> _PROBLEM TO WORK ON_
Only one number is wanted: the count of lines in the records below that hold the word "same".

Source texts of formatted documents
++++++

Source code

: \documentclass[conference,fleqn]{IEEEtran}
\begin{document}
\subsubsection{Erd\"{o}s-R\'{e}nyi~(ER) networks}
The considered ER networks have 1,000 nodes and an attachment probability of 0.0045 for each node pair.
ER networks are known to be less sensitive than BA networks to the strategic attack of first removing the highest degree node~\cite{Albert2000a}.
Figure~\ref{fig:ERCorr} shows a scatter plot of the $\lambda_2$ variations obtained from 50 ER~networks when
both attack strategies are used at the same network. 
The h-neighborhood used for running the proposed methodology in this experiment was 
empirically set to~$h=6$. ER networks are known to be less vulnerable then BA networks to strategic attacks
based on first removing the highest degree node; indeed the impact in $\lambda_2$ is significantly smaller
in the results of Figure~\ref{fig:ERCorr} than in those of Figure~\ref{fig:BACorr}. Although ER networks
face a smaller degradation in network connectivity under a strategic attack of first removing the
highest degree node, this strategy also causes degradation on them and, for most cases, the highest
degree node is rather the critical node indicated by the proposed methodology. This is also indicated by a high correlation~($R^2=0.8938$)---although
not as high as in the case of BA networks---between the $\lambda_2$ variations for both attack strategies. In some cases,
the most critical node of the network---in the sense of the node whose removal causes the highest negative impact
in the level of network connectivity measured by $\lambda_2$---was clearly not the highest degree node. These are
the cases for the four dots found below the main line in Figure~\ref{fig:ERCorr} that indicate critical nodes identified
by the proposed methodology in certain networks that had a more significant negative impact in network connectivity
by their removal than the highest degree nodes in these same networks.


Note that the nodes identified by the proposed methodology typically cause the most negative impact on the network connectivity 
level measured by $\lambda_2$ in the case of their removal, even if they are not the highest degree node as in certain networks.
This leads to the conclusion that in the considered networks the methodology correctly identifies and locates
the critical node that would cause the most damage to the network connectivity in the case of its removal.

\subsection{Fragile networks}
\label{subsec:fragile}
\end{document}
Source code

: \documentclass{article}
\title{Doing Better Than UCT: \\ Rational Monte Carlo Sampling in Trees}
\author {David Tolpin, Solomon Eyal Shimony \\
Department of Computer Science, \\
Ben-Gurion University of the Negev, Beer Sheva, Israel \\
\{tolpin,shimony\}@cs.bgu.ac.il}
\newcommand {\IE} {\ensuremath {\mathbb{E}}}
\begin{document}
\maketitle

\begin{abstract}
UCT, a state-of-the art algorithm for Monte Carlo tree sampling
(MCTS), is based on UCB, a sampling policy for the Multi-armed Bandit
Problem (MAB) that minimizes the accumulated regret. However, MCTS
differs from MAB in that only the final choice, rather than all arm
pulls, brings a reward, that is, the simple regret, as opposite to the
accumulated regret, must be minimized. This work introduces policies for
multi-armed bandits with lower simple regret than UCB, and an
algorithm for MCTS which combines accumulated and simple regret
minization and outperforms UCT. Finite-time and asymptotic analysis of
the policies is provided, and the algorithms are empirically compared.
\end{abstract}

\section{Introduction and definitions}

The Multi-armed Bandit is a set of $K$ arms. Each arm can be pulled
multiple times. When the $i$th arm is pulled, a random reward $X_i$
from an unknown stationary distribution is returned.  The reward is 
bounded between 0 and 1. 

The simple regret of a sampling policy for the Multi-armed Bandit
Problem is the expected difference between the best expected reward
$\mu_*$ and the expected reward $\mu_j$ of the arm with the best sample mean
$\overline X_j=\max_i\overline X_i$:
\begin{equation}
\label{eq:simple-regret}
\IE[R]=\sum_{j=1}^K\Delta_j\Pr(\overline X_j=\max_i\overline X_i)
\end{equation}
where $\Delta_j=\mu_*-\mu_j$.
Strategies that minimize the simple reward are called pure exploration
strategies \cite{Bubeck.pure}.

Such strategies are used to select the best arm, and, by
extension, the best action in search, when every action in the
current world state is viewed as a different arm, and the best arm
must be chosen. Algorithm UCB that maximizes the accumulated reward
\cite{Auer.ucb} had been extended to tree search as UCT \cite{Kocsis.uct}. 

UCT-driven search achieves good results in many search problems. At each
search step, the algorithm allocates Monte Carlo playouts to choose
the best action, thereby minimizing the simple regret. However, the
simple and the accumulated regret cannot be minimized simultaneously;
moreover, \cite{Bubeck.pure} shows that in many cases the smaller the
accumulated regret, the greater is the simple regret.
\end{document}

++++++

> _EXERCISE SOLUTION_
2